- [TASK DIRECTIONS]: Your job with the data below is to output exactly the lines from the one holding "You can now" down to the one holding "## Building xSTUDIO for MacOS", both included, and no others.

- [RECORD EXTRACTS]:

%%

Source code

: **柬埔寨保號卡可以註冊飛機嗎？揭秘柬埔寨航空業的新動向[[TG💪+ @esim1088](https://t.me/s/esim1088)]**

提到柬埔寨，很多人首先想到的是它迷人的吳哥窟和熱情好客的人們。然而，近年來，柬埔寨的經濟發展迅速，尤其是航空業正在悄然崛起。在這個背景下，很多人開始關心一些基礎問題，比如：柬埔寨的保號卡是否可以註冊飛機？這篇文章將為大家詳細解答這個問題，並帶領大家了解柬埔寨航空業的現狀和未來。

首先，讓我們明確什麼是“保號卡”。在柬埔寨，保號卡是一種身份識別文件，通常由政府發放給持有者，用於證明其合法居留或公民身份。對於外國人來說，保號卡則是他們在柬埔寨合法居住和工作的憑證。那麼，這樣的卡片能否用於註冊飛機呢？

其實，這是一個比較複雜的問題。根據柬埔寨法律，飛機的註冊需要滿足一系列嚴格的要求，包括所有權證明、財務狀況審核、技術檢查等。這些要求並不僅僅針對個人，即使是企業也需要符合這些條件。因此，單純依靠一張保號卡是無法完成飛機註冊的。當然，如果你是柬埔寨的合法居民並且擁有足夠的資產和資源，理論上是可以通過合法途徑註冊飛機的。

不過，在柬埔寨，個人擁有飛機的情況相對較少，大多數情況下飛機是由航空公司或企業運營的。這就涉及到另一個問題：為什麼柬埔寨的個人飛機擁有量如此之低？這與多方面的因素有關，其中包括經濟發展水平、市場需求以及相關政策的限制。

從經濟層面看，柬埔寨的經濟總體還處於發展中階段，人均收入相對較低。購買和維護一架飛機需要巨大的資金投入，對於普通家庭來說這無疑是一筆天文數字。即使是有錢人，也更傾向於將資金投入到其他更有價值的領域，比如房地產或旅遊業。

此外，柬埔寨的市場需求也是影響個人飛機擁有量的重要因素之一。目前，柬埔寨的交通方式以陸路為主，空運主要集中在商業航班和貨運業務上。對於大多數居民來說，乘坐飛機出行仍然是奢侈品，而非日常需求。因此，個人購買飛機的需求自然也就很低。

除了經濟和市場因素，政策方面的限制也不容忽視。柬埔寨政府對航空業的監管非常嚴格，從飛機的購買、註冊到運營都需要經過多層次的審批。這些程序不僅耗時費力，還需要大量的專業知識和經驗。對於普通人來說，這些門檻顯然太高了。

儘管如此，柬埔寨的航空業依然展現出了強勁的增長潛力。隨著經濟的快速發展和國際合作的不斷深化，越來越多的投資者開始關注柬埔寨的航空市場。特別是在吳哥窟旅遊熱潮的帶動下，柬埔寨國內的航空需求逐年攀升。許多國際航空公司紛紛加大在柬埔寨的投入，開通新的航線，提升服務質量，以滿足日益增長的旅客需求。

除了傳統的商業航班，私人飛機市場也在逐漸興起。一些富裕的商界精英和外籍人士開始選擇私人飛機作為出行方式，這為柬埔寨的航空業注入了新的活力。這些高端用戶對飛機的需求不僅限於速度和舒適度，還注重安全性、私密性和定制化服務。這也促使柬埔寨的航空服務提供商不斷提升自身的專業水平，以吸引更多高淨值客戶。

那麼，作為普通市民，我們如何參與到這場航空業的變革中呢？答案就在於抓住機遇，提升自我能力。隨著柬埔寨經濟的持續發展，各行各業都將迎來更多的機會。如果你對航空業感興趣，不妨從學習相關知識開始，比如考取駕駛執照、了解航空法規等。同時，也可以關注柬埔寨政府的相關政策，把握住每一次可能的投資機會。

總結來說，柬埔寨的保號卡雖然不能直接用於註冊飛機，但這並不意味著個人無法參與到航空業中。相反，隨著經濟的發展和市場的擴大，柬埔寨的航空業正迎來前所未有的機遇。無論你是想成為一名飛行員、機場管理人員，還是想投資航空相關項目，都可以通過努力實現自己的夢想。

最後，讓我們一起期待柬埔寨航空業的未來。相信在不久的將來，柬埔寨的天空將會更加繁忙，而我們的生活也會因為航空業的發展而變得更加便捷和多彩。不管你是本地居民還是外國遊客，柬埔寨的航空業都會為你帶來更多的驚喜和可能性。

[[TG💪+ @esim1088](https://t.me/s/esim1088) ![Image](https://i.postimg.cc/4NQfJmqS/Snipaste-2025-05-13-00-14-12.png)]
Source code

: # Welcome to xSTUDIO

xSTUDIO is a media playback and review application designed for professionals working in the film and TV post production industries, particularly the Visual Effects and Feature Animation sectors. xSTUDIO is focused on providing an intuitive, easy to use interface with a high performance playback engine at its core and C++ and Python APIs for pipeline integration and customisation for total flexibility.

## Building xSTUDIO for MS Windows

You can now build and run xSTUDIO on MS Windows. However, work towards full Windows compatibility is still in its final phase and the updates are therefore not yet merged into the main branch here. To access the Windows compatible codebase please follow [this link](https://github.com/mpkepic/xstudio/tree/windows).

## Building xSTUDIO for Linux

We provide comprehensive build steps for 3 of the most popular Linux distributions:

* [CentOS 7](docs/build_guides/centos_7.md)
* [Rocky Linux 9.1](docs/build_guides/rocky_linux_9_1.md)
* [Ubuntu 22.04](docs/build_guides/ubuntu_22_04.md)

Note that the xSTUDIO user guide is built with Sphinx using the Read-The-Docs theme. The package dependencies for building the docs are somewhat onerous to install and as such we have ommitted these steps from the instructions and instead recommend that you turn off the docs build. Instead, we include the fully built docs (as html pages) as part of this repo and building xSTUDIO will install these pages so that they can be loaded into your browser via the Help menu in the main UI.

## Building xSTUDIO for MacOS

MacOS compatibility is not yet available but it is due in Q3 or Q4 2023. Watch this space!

%%

- [ANSWER BELOW]:
You can now build and run xSTUDIO on MS Windows. However, work towards full Windows compatibility is still in its final phase and the updates are therefore not yet merged into the main branch here. To access the Windows compatible codebase please follow [this link](https://github.com/mpkepic/xstudio/tree/windows).

## Building xSTUDIO for Linux

We provide comprehensive build steps for 3 of the most popular Linux distributions:

* [CentOS 7](docs/build_guides/centos_7.md)
* [Rocky Linux 9.1](docs/build_guides/rocky_linux_9_1.md)
* [Ubuntu 22.04](docs/build_guides/ubuntu_22_04.md)

Note that the xSTUDIO user guide is built with Sphinx using the Read-The-Docs theme. The package dependencies for building the docs are somewhat onerous to install and as such we have ommitted these steps from the instructions and instead recommend that you turn off the docs build. Instead, we include the fully built docs (as html pages) as part of this repo and building xSTUDIO will install these pages so that they can be loaded into your browser via the Help menu in the main UI.

## Building xSTUDIO for MacOS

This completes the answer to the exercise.